Reproduce every line of the listing as written, apart from the pictures.

**********

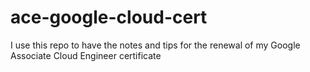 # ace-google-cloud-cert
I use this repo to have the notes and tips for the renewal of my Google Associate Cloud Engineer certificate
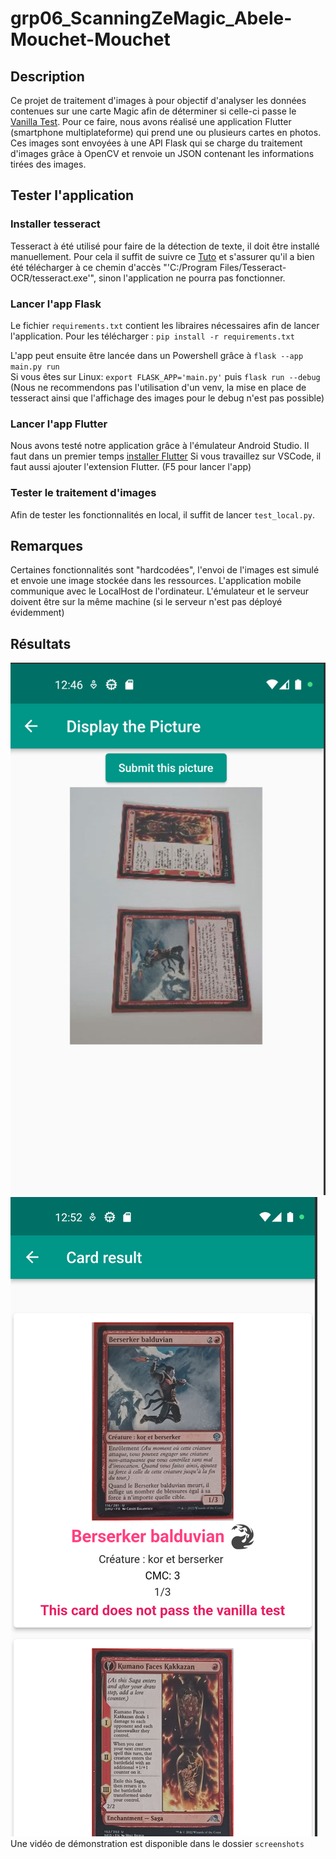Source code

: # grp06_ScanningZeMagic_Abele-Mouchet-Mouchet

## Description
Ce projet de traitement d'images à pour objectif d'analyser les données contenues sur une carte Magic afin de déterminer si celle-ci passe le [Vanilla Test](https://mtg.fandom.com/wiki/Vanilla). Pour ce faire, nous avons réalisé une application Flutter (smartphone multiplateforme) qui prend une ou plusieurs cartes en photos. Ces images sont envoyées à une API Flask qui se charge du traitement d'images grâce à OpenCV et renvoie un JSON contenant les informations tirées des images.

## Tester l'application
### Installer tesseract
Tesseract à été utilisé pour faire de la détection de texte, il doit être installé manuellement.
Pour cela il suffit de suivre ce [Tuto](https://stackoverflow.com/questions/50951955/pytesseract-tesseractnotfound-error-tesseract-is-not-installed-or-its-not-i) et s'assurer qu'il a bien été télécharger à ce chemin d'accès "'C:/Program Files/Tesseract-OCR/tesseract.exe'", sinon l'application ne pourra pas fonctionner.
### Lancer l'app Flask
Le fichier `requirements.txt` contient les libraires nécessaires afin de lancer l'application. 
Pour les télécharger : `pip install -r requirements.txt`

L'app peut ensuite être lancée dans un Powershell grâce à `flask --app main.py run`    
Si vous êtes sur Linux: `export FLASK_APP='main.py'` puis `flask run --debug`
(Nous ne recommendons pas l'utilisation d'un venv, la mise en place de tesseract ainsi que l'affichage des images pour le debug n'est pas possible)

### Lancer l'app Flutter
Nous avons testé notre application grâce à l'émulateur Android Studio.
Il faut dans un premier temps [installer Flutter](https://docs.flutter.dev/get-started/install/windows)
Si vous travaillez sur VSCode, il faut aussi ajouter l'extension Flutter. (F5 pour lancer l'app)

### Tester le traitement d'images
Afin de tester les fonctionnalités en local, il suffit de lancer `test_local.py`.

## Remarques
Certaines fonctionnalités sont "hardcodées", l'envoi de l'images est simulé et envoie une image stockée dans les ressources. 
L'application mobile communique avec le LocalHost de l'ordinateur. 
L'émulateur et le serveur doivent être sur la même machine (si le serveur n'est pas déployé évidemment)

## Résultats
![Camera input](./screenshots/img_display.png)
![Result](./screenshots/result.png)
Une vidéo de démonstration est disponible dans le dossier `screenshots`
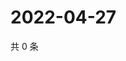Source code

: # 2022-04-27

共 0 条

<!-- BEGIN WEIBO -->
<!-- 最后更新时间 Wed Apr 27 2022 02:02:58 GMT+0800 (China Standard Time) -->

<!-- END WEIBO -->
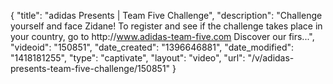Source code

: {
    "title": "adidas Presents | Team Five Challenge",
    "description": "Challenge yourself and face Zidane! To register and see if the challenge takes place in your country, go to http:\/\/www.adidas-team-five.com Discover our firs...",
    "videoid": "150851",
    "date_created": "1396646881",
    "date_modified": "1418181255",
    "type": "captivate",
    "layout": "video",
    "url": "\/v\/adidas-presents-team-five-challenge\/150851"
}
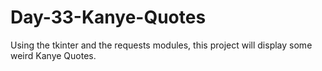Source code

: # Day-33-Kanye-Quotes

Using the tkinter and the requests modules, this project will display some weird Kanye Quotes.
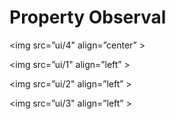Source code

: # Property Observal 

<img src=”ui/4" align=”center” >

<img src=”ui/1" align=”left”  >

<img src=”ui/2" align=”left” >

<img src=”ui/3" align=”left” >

**********

| Written response |
 # ace-google-cloud-cert
I use this repo to have the notes and tips for the renewal of my Google Associate Cloud Engineer certificate
Source code

: # grp06_ScanningZeMagic_Abele-Mouchet-Mouchet

## Description
Ce projet de traitement d'images à pour objectif d'analyser les données contenues sur une carte Magic afin de déterminer si celle-ci passe le [Vanilla Test](https://mtg.fandom.com/wiki/Vanilla). Pour ce faire, nous avons réalisé une application Flutter (smartphone multiplateforme) qui prend une ou plusieurs cartes en photos. Ces images sont envoyées à une API Flask qui se charge du traitement d'images grâce à OpenCV et renvoie un JSON contenant les informations tirées des images.

## Tester l'application
### Installer tesseract
Tesseract à été utilisé pour faire de la détection de texte, il doit être installé manuellement.
Pour cela il suffit de suivre ce [Tuto](https://stackoverflow.com/questions/50951955/pytesseract-tesseractnotfound-error-tesseract-is-not-installed-or-its-not-i) et s'assurer qu'il a bien été télécharger à ce chemin d'accès "'C:/Program Files/Tesseract-OCR/tesseract.exe'", sinon l'application ne pourra pas fonctionner.
### Lancer l'app Flask
Le fichier `requirements.txt` contient les libraires nécessaires afin de lancer l'application. 
Pour les télécharger : `pip install -r requirements.txt`

L'app peut ensuite être lancée dans un Powershell grâce à `flask --app main.py run`    
Si vous êtes sur Linux: `export FLASK_APP='main.py'` puis `flask run --debug`
(Nous ne recommendons pas l'utilisation d'un venv, la mise en place de tesseract ainsi que l'affichage des images pour le debug n'est pas possible)

### Lancer l'app Flutter
Nous avons testé notre application grâce à l'émulateur Android Studio.
Il faut dans un premier temps [installer Flutter](https://docs.flutter.dev/get-started/install/windows)
Si vous travaillez sur VSCode, il faut aussi ajouter l'extension Flutter. (F5 pour lancer l'app)

### Tester le traitement d'images
Afin de tester les fonctionnalités en local, il suffit de lancer `test_local.py`.

## Remarques
Certaines fonctionnalités sont "hardcodées", l'envoi de l'images est simulé et envoie une image stockée dans les ressources. 
L'application mobile communique avec le LocalHost de l'ordinateur. 
L'émulateur et le serveur doivent être sur la même machine (si le serveur n'est pas déployé évidemment)

## Résultats
![Camera input](./screenshots/img_display.png)
![Result](./screenshots/result.png)
Une vidéo de démonstration est disponible dans le dossier `screenshots`
Source code

: # 2022-04-27

共 0 条

<!-- BEGIN WEIBO -->
<!-- 最后更新时间 Wed Apr 27 2022 02:02:58 GMT+0800 (China Standard Time) -->

<!-- END WEIBO -->
Source code

: {
    "title": "adidas Presents | Team Five Challenge",
    "description": "Challenge yourself and face Zidane! To register and see if the challenge takes place in your country, go to http:\/\/www.adidas-team-five.com Discover our firs...",
    "videoid": "150851",
    "date_created": "1396646881",
    "date_modified": "1418181255",
    "type": "captivate",
    "layout": "video",
    "url": "\/v\/adidas-presents-team-five-challenge\/150851"
}
Source code

: # Day-33-Kanye-Quotes

Using the tkinter and the requests modules, this project will display some weird Kanye Quotes.
Source code

: # Property Observal 

<img src=”ui/4" align=”center” >

<img src=”ui/1" align=”left”  >

<img src=”ui/2" align=”left” >

<img src=”ui/3" align=”left” >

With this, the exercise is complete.